START Dataset content

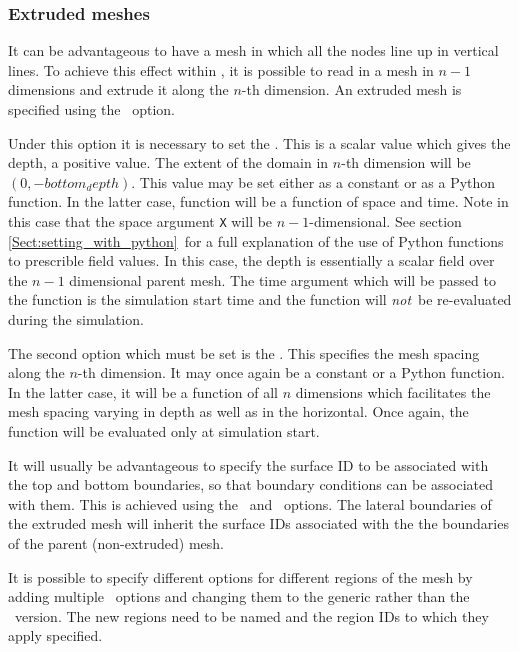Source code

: \subsubsection{Extruded meshes}\label{Sect:extruded}

It can be advantageous to have a mesh in which all the nodes line up in
vertical lines. To achieve this effect within \fluidity, it is possible to
read in a mesh in $n-1$ dimensions and extrude it along the $n$-th
dimension. An extruded mesh is specified using the
\ option. 

Under this option it is necessary to set the . This is
a scalar value which gives the depth, a positive value. The extent of the
domain in $n$-th dimension will be $(0,-bottom_depth)$. This value may be
set either as a constant or as a Python function. In the latter case,
function will be a function of space and time. Note in this case that the
space argument \lstinline[language=Python]+X+ will be $n-1$-dimensional. See
section \ref{Sect:setting_with_python}\ for a full explanation of the use of Python functions to
prescrible field values. In this case, the depth is essentially a scalar
field over the $n-1$ dimensional parent mesh. The time argument which
will be passed to the function is the simulation start time and the function
will \emph{not}\ be re-evaluated during the simulation.

The second option which must be set is the
. This specifies the mesh spacing
along the $n$-th dimension. It may once again be a constant or a Python
function. In the latter case, it will be a function of all $n$ dimensions
which facilitates the mesh spacing varying in depth as well as in the
horizontal. Once again, the function will be evaluated only at simulation
start. 

It will usually be advantageous to specify the surface ID to be associated
with the top and bottom boundaries, so that boundary conditions can be
associated with them. This is achieved using the
\ and
\ options. The lateral boundaries
of the extruded mesh will inherit the surface IDs associated with the the
boundaries of the parent (non-extruded) mesh.

It is possible to specify different options for different regions of the
mesh by adding multiple \ options and changing
them to the generic rather than the \
version. The new regions need to be named and the region IDs to which they
apply specified.

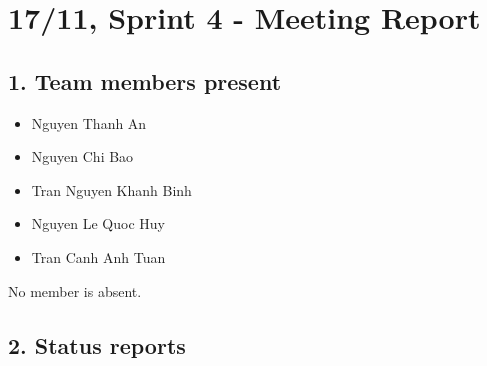 \documentclass[12pt]{article}
\begin{document}

\section{17/11, Sprint 4 - Meeting Report}

\subsection{1. Team members present}

\begin{itemize}

\item Nguyen Thanh An

\item Nguyen Chi Bao

\item Tran Nguyen Khanh Binh

\item Nguyen Le Quoc Huy

\item Tran Canh Anh Tuan

\end{itemize}

No member is absent.

\subsection{2. Status reports}
\end{document}
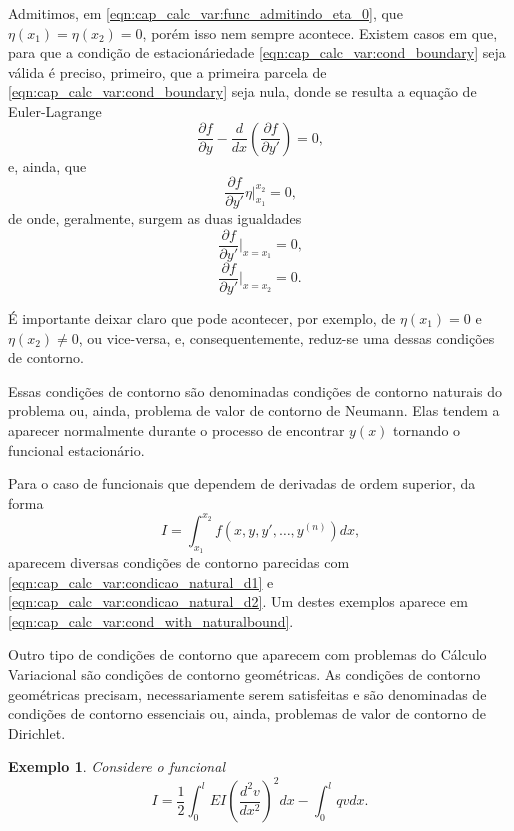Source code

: \documentclass[
	12pt,				%
	openright,			%
    twoside,			%
	a4paper,			%
	english,			%
	french,				%
	spanish,			%
	brazil				%
	]{abntex2}
\newtheorem{exemplo}{Exemplo}
\numberwithin{lema}{chapter}
\numberwithin{teorema}{chapter}
\numberwithin{definicao}{chapter}
\numberwithin{exemplo}{chapter}
\numberwithin{figure}{chapter}
\begin{document}
\begin{apendicesenv}
{	Admitimos, em \eqref{eqn:cap_calc_var:func_admitindo_eta_0}, que $\eta(x_1)=\eta(x_2)=0$, porém isso nem sempre acontece. Existem casos em que, para que a condição de estacionáriedade \eqref{eqn:cap_calc_var:cond_boundary} seja válida é preciso, primeiro, que a primeira parcela de \eqref{eqn:cap_calc_var:cond_boundary} seja nula, donde se resulta a equação de Euler-Lagrange
	$$
		\frac{\partial f}{\partial y}
		-
		\frac{d}{dx}\left (
			\frac{\partial f}{\partial y'}
		\right )
		= 0
		\text{,}
	$$
	e, ainda, que
	$$
		\frac{\partial f}{\partial y'}\eta \Big |_{x_1}^{x_2} = 0
		\text{,}
	$$
	de onde, geralmente, surgem as duas igualdades
	\begin{equation}
		\label{eqn:cap_calc_var:condicao_natural_d1}
		\frac{\partial f}{\partial y'} \Big |_{x=x_1} = 0
		\text{,}
	\end{equation}
	\begin{equation}
		\label{eqn:cap_calc_var:condicao_natural_d2}
		\frac{\partial f}{\partial y'} \Big |_{x=x_2} = 0
		\text{.}
	\end{equation}
	
	É importante deixar claro que pode acontecer, por exemplo, de $\eta(x_1)=0$ e $\eta(x_2)\neq 0$, ou vice-versa, e, consequentemente, reduz-se uma dessas condições de contorno.
	
	Essas condições de contorno são denominadas condições de contorno naturais do problema ou, ainda, problema de valor de contorno de Neumann. Elas tendem a aparecer normalmente durante o processo de encontrar $y(x)$ tornando o funcional estacionário.
	
	Para o caso de funcionais que dependem de derivadas de ordem superior, da forma
	$$
		I=\int_{x_1}^{x_2} f(x, y, y', \dots, y^{(n)}) dx
		\text{,}
	$$
	aparecem diversas condições de contorno parecidas com \eqref{eqn:cap_calc_var:condicao_natural_d1} e \eqref{eqn:cap_calc_var:condicao_natural_d2}. Um destes exemplos aparece em \eqref{eqn:cap_calc_var:cond_with_naturalbound}.
	
	Outro tipo de condições de contorno que aparecem com problemas do Cálculo Variacional são condições de contorno geométricas. As condições de contorno geométricas precisam, necessariamente serem satisfeitas e são denominadas de condições de contorno essenciais ou, ainda, problemas de valor de contorno de Dirichlet.
	
	\begin{exemplo}
		\label{ex:cond_contorno}
		Considere o funcional
		\begin{equation}
			\label{eqn:cap_calc_var:funcional_pi}
			I = \frac{1}{2}	\int_{0}^{l}
				EI \left (
					\frac{d^2v}{dx^2}
				\right )^2 dx
				-
				\int_{0}^{l} qv dx
				\text{.}
		\end{equation}
		

\end{exemplo}}
\end{apendicesenv}
\end{document}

END Dataset content

- **What to produce**:
Count the lines above that contain the word "begin", and reply with only that number.

- **Solution for this exercise**:
8